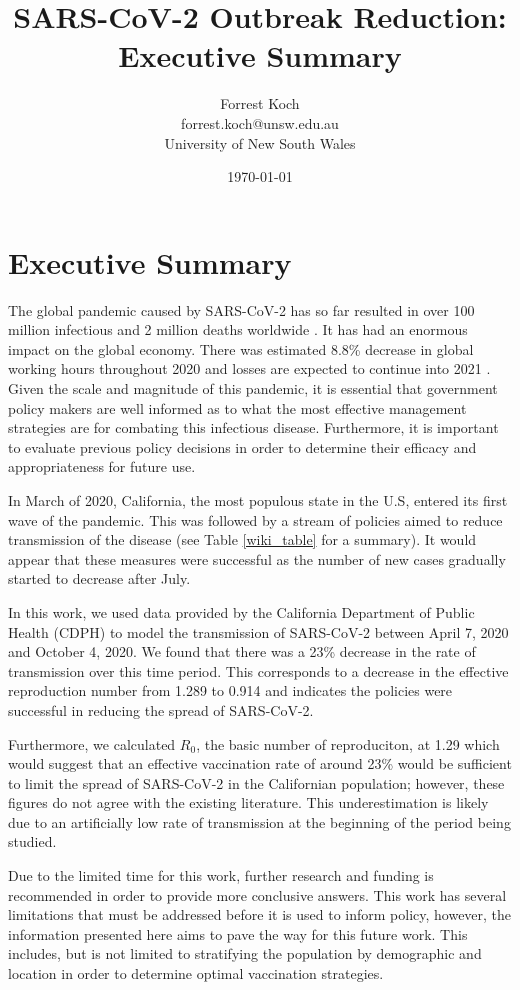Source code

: \documentclass[11pt]{article}
\title{SARS-CoV-2 Outbreak Reduction: Executive Summary}
\author{
        Forrest Koch \\
        forrest.koch@unsw.edu.au \\
        University of New South Wales \\
}
\date{\today}
\begin{document}
\maketitle

\section{Executive Summary}
The global pandemic caused by SARS-CoV-2 has so far resulted in over 100 million infectious and 2 million deaths worldwide 
\cite{noauthor_who_nodate}.  It has had an enormous impact on the global economy. There was estimated 8.8\% decrease in 
global working hours throughout 2020 and losses are expected to continue into 2021 \cite{noauthor_ilo_2021}.  Given
the scale and magnitude of this pandemic, it is essential that government policy makers are well informed as to
what the most effective management strategies are for combating this infectious disease.  Furthermore, it is important
to evaluate previous policy decisions in order to determine their efficacy and appropriateness for future use.

In March of 2020, California, the most populous state in the U.S, entered its first wave of the pandemic.  This
was followed by a stream of policies aimed to reduce transmission of the disease (see Table \ref{wiki_table} for a summary).
It would appear that these measures were successful as the number of new cases gradually started to decrease after July.

In this work, we used data provided by the California Department of Public Health (CDPH) to model the transmission of 
SARS-CoV-2 between April 7, 2020 and October 4, 2020. We found that there was a 23\% decrease in the rate of transmission 
over this time period. This corresponds to a decrease in the effective reproduction number from 1.289 to 0.914 and indicates
the policies were successful in reducing the spread of SARS-CoV-2.

Furthermore, we calculated
$R_0$, the basic number of reproduciton,  at 1.29 which would suggest that an effective vaccination rate of around 23\% would be sufficient to limit the spread of
SARS-CoV-2 in the Californian population; however, these figures do not agree with the existing literature.  This underestimation is likely due to an
artificially low rate of transmission at the beginning of the period being studied.

Due to the limited time for this work, further research and funding is recommended in order to provide 
more conclusive answers.  This work has several limitations
that must be addressed before it is used to inform policy, however, the information presented here aims to pave the way for
this future work.  This includes, but is not limited to stratifying the population by demographic and location in order to
determine optimal vaccination strategies. 
\end{document}
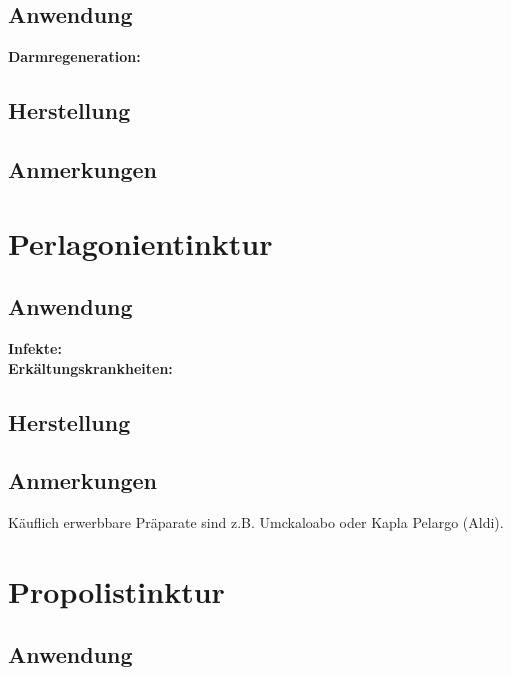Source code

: \subsection{Anwendung}

\textbf{Darmregeneration:} \\ 

\subsection{Herstellung}

\subsection{Anmerkungen}






\section{Perlagonientinktur}

\subsection{Anwendung}

\textbf{Infekte:} \\ 

\textbf{Erkältungskrankheiten:} \\ 


\subsection{Herstellung}

\subsection{Anmerkungen}

Käuflich erwerbbare Präparate sind z.B. Umckaloabo oder Kapla Pelargo (Aldi).






\section{Propolistinktur}

\subsection{Anwendung}


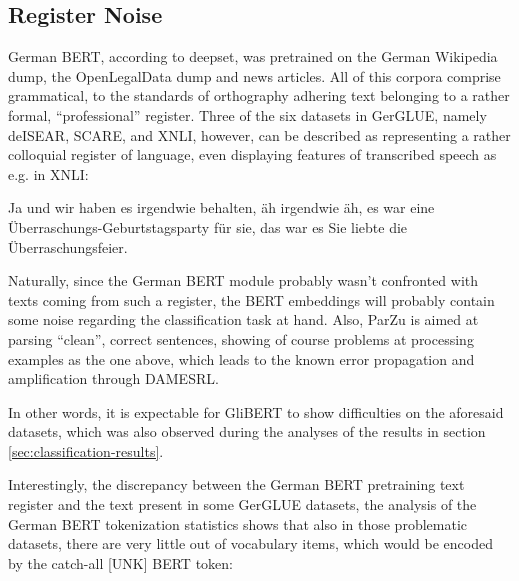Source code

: \subsection{Register Noise}
\label{sec:register-noise}

German BERT, according to deepset, was pretrained on the German Wikipedia dump, the OpenLegalData dump and
news articles. All of this corpora comprise grammatical, to the standards of orthography adhering text
belonging to a rather formal, ``professional'' register. Three of the six datasets in GerGLUE, namely
deISEAR, SCARE, and XNLI, however, can be described as representing a rather colloquial register of
language, even displaying features of transcribed speech as e.g. in XNLI:

\begin{examples}
  \item Ja und wir haben es irgendwie behalten, äh irgendwie äh, es war eine Überraschungs-Geburtstagsparty für sie, das war es Sie liebte die Überraschungsfeier.
\end{examples}

Naturally, since the German BERT module probably wasn't confronted with texts coming from such a register,
the BERT embeddings will probably contain some noise regarding the classification task at hand. Also, ParZu
is aimed at parsing ``clean'', correct sentences, showing of course problems at processing examples as the
one above, which leads to the known error propagation and amplification through DAMESRL.

In other words, it is expectable for GliBERT to show difficulties on the aforesaid datasets, which
was also observed during the analyses of the results in section \ref{sec:classification-results}.

Interestingly, the discrepancy between the German BERT pretraining text register and the text
present in some GerGLUE datasets, the analysis of the German BERT tokenization statistics shows
that also in those problematic datasets, there are very little out of vocabulary items, which
would be encoded by the catch-all [UNK] BERT token:

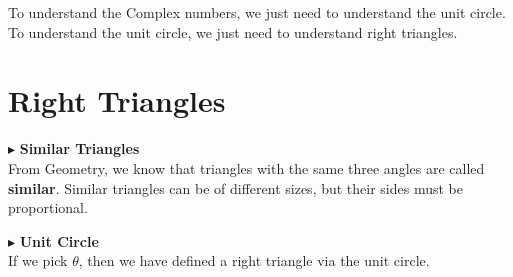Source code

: \documentclass{ximera}
\begin{document}
To understand the Complex numbers, we just need to understand the unit circle.  To understand the unit circle, we just need to understand right triangles.







\section{Right Triangles}




$\blacktriangleright$ \textbf{Similar Triangles} \\

From Geometry, we know that triangles with the same three angles are called \textbf{similar}.  Similar triangles can be of different sizes, but their sides must be proportional.







$\blacktriangleright$ \textbf{Unit Circle} \\




If we pick $\theta$, then we have defined a right triangle via the unit circle.
\end{document}
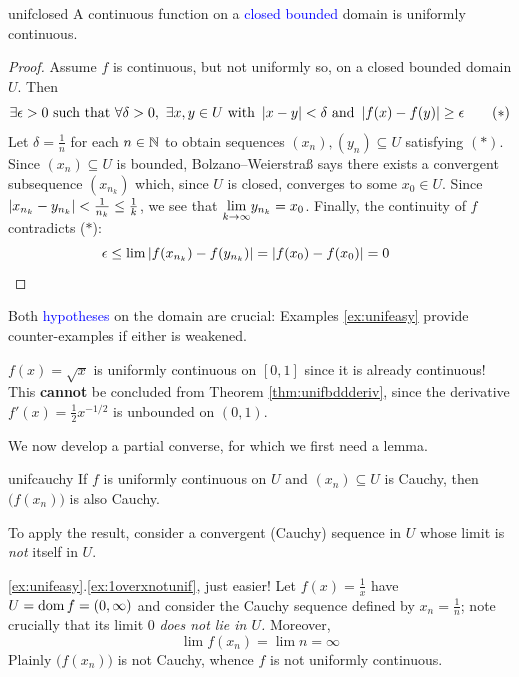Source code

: \begin{thm}{}{unifclosed}
	A continuous function on a \textcolor{blue}{closed bounded} domain is uniformly continuous.
\end{thm}

\begin{proof}
	Assume $f$ is continuous, but not uniformly so, on a closed bounded domain $U$. Then
	\[
		\exists\epsilon>0\text{ such that }
		\forall\delta>0,\ \exists x,y\in U\text{ with }
		\left| x-y\right|<\delta\text{ and }\left| f(x)-f(y)\right|
		\ge\epsilon \tag*{$(\ast)$}
	\]
	Let $\delta=\frac 1n$ for each $n\in\mathbb{N}$ to obtain sequences $(x_n),(y_n)\subseteq U$ satisfying $(\ast)$.\footnotemark{}\smallbreak
	Since $(x_n)\subseteq U$ is bounded, Bolzano--Weierstraß says there exists a convergent subsequence $(x_{n_k})$ which, since $U$ is closed, converges to some $x_0\in U$.\smallbreak
	Since $\left| x_{n_k}-y_{n_k}\right|<\frac 1{n_k}\le\frac 1k$, we see that $\smash[b]{\lim\limits_{k\to\infty}}y_{n_k}=x_0$. Finally, the continuity of $f$ contradicts ($\ast$):
	\[
		\epsilon\le \lim\left| f(x_{n_k})-f(y_{n_k})\right|
		=\left| f(x_0)-f(x_0)\right|=0
		\tag*{\qedhere}
	\]
\end{proof}


Both \textcolor{blue}{hypotheses} on the domain are crucial: Examples \ref{ex:unifeasy} provide counter-examples if either is weakened.

\begin{example}{}{}
	$f(x)=\sqrt x$ is uniformly continuous on $[0,1]$ since it is already continuous! This \textbf{cannot} be concluded from Theorem \ref{thm:unifbddderiv}, since the derivative $f'(x)=\frac 12x^{-1/2}$ is unbounded on $(0,1)$.
\end{example}


We now develop a partial converse, for which we first need a lemma.


\begin{lemm}{}{unifcauchy}
	If $f$ is uniformly continuous on $U$ and $(x_n)\subseteq U$ is Cauchy, then $\bigl(f(x_n)\bigr)$ is also Cauchy.
\end{lemm}

To apply the result, consider a convergent (Cauchy) sequence in $U$ whose limit is \emph{not} itself in $U$.

\begin{example*}{\ref*{ex:unifeasy}.\ref{ex:1overxnotunif}, just easier!}{}
	Let $f(x)=\frac 1{x}$ have $U=\operatorname{dom} f=(0,\infty)$ and consider the Cauchy sequence defined by $x_n=\frac 1n$; note crucially that its limit $0$ \emph{does not lie in $U$.} Moreover,
	\[
		\lim f(x_n)=\lim n=\infty
	\]
	Plainly $\bigl(f(x_n)\bigr)$ is not Cauchy, whence $f$ is not uniformly continuous.
\end{example*}

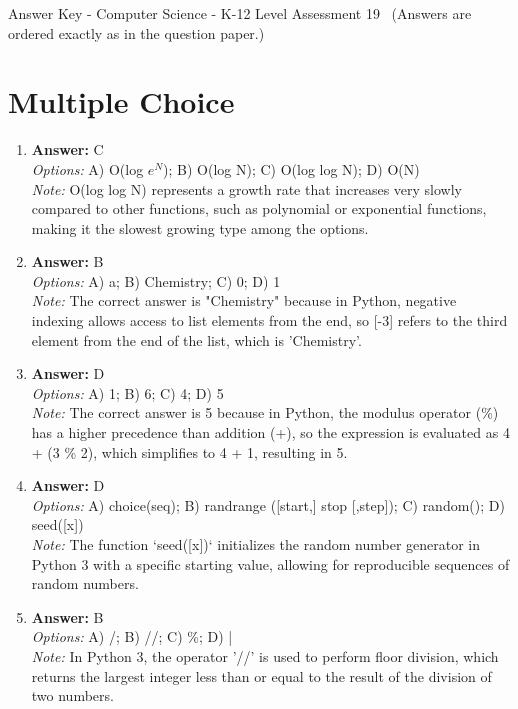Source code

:\documentclass[12pt]{article}
\begin{document}
\begin{center}
Answer Key - Computer Science - K-12 Level Assessment 19 \
\small (Answers are ordered exactly as in the question paper.)
\end{center}

\section*{Multiple Choice}
\begin{enumerate}[label=\arabic*.]
\item \textbf{Answer:} C
\\ \textit{Options:} A) O(log $e^N$); B) O(log N); C) O(log log N); D) O(N)
\\ \textit{Note:} O(log log N) represents a growth rate that increases very slowly compared to other functions, such as polynomial or exponential functions, making it the slowest growing type among the options.
\item \textbf{Answer:} B
\\ \textit{Options:} A) a; B) Chemistry; C) 0; D) 1
\\ \textit{Note:} The correct answer is "Chemistry" because in Python, negative indexing allows access to list elements from the end, so [-3] refers to the third element from the end of the list, which is 'Chemistry'.
\item \textbf{Answer:} D
\\ \textit{Options:} A) 1; B) 6; C) 4; D) 5
\\ \textit{Note:} The correct answer is 5 because in Python, the modulus operator (\%) has a higher precedence than addition (+), so the expression is evaluated as 4 + (3 \% 2), which simplifies to 4 + 1, resulting in 5.
\item \textbf{Answer:} D
\\ \textit{Options:} A) choice(seq); B) randrange ([start,] stop [,step]); C) random(); D) seed([x])
\\ \textit{Note:} The function `seed([x])` initializes the random number generator in Python 3 with a specific starting value, allowing for reproducible sequences of random numbers.
\item \textbf{Answer:} B
\\ \textit{Options:} A) /; B) //; C) \%; D) |
\\ \textit{Note:} In Python 3, the operator '//' is used to perform floor division, which returns the largest integer less than or equal to the result of the division of two numbers.
\end{enumerate}
\end{document}
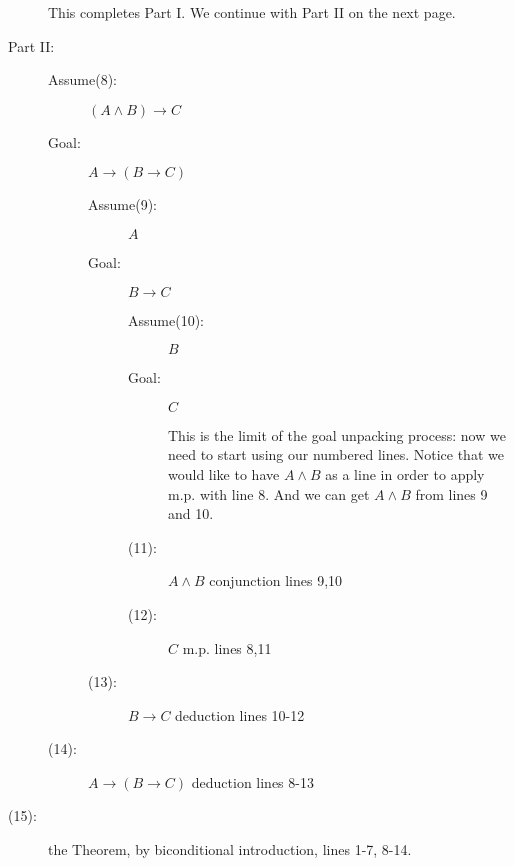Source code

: \documentclass[12pt]{article}
\begin{document}
\begin{description}
\begin{description}
\end{description}

This completes Part I.  We continue with Part II on the next page.

\newpage

\item[Part II:]

\begin{description}

\item[Assume(8):]  $(A \wedge B) \rightarrow C$

\item[Goal:]  $A \rightarrow (B \rightarrow C)$

\begin{description}

\item[Assume(9):]  $A$

\item[Goal:] $B \rightarrow C$

\begin{description}

\item[Assume(10):]  $B$

\item[Goal:] $C$

This is the limit of the goal unpacking process: now we need to start using our numbered lines.  Notice that we
would like to have $A \wedge B$ as a line in order to apply m.p. with line 8.  And we can get $A \wedge B$ from lines 9 and 10.

\item[(11):]  $A \wedge B$  conjunction lines 9,10

\item[(12):]  $C$ m.p. lines 8,11

\end{description}

\item[(13):]  $B \rightarrow C$  deduction lines 10-12

\end{description}

\item[(14):]  $A \rightarrow (B \rightarrow C)$ deduction lines 8-13

\end{description}

\item[(15):]  the Theorem, by biconditional introduction, lines 1-7, 8-14.




\end{description}
\end{document}
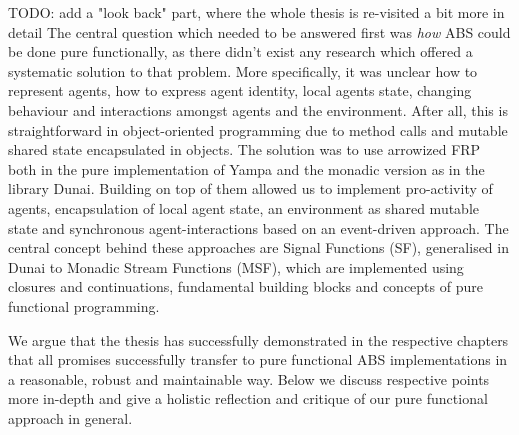 TODO: add a "look back" part, where the whole thesis is re-visited a bit more in detail
The central question which needed to be answered first was \textit{how} ABS could be done pure functionally, as there didn't exist any research which offered a systematic solution to that problem. More specifically, it was unclear how to represent agents, how to express agent identity, local agents state, changing behaviour and interactions amongst agents and the environment. After all, this is straightforward in object-oriented programming due to method calls and mutable shared state encapsulated in objects.
The solution was to use arrowized FRP both in the pure implementation of Yampa and the monadic version as in the library Dunai. Building on top of them allowed us to implement pro-activity of agents, encapsulation of local agent state, an environment as shared mutable state and synchronous agent-interactions based on an event-driven approach. The central concept behind these approaches are Signal Functions (SF), generalised in Dunai to Monadic Stream Functions (MSF), which are implemented using closures and continuations, fundamental building blocks and concepts of pure functional programming. 


We argue that the thesis has successfully demonstrated in the respective chapters that all promises successfully transfer to pure functional ABS implementations in a reasonable, robust and maintainable way. Below we discuss respective points more in-depth and give a holistic reflection and critique of our pure functional approach in general.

▶ WHAT TO PRODUCE: Only the lines that hold the word "Chemistry" are wanted; each should be pulled from the records.

▶ RESULT OF THE TASK:
\\ \textit{Options:} A) a; B) Chemistry; C) 0; D) 1
\\ \textit{Note:} The correct answer is "Chemistry" because in Python, negative indexing allows access to list elements from the end, so [-3] refers to the third element from the end of the list, which is 'Chemistry'.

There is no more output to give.